One involves increasing the number of international medical graduates in ID training programs. Non-US citizens who completed US residency training after graduating from medical school abroad currently comprise 26 percent of new ID trainees.
But the training pipeline is full of disincentivizes for non-US citizens. While fellowship directors might want to hire these trainees, funding for training slots often comes from federal programs that have citizenship requirements, said Armstrong. Furthermore, trainees who intend to conduct research as part of their careers face a dead end when they enter the professional world: The NIH “starter” grants that kick off researchers’ careers have a US citizenship requirement, which makes them off-limits to many international graduates.
“We are losing an incredibly promising generation of physician-scientists — incredible, incredible candidates, very smart minds — who cannot make it in this country because they are not eligible for NIH dollars,” said Armstrong. Del Rio said this issue is one IDSA is actively advocating to change.

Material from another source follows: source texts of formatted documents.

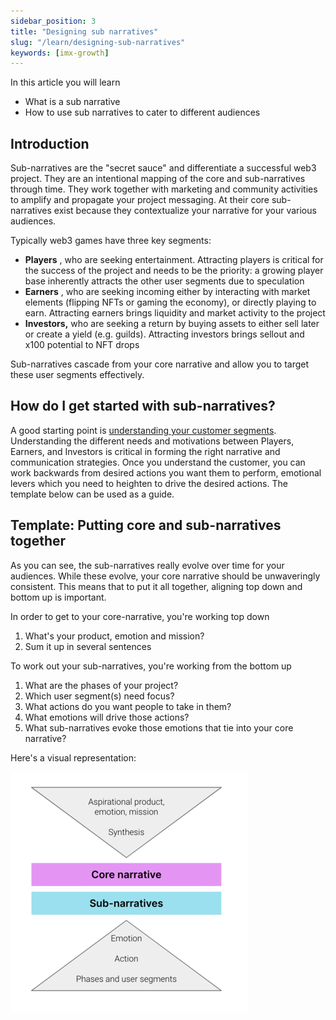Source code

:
 ```yaml
---
sidebar_position: 3
title: "Designing sub narratives"
slug: "/learn/designing-sub-narratives"
keywords: [imx-growth]
---
```



In this article you will learn

- What is a sub narrative
- How to use sub narratives to cater to different audiences

## Introduction

Sub-narratives are the "secret sauce" and differentiate a successful web3 project. They are an intentional mapping of the core and sub-narratives through time. They work together with marketing and community activities to amplify and propagate your project messaging. At their core sub-narratives exist because they contextualize your narrative for your various audiences.

Typically web3 games have three key segments:

- **Players** , who are seeking entertainment. Attracting players is critical for the success of the project and needs to be the priority: a growing player base inherently attracts the other user segments due to speculation
- **Earners** , who are seeking incoming either by interacting with market elements (flipping NFTs or gaming the economy), or directly playing to earn. Attracting earners brings liquidity and market activity to the project
- **Investors,** who are seeking a return by buying assets to either sell later or create a yield (e.g. guilds). Attracting investors brings sellout and x100 potential to NFT drops

Sub-narratives cascade from your core narrative and allow you to target these user segments effectively.

## How do I get started with sub-narratives?

A good starting point is [understanding your customer segments](../Marketing%20&%20Community/Customer%20segmentation%20in%20Web3). Understanding the different needs and motivations between Players, Earners, and Investors is critical in forming the right narrative and communication strategies. Once you understand the customer, you can work backwards from desired actions you want them to perform, emotional levers which you need to heighten to drive the desired actions. The template below can be used as a guide.

## Template: Putting core and sub-narratives together

As you can see, the sub-narratives really evolve over time for your audiences. While these evolve, your core narrative should be unwaveringly consistent. This means that to put it all together, aligning top down and bottom up is important.

In order to get to your core-narrative, you're working top down

1. What's your product, emotion and mission?
2. Sum it up in several sentences

To work out your sub-narratives, you're working from the bottom up

1. What are the phases of your project?
2. Which user segment(s) need focus?
3. What actions do you want people to take in them?
4. What emotions will drive those actions?
5. What sub-narratives evoke those emotions that tie into your core narrative?

Here's a visual representation: 

![](../../../../static/img/learn/narrative_diagram.png)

It’s not only ID training programs that are facing challenges. Pediatric ID programs only filled half of their available training slots. And other fields that have been and will continue to be first-line during public health emergencies are also seeing waning interest: Seven percent fewer emergency medicine training spots were filled this year than last year.
Ku wasn’t sure exactly what he’d do to fix the system’s problems, but any viable solution would need to restore some of what initially drew so many ID practitioners to the field. “ID as a specialty has to be sustainable,” Ku said. Doctors need to feel joy and passion for what they do every day, “without feeling like they’re a hamster in a little wheel that just keeps going on and on and on and on.”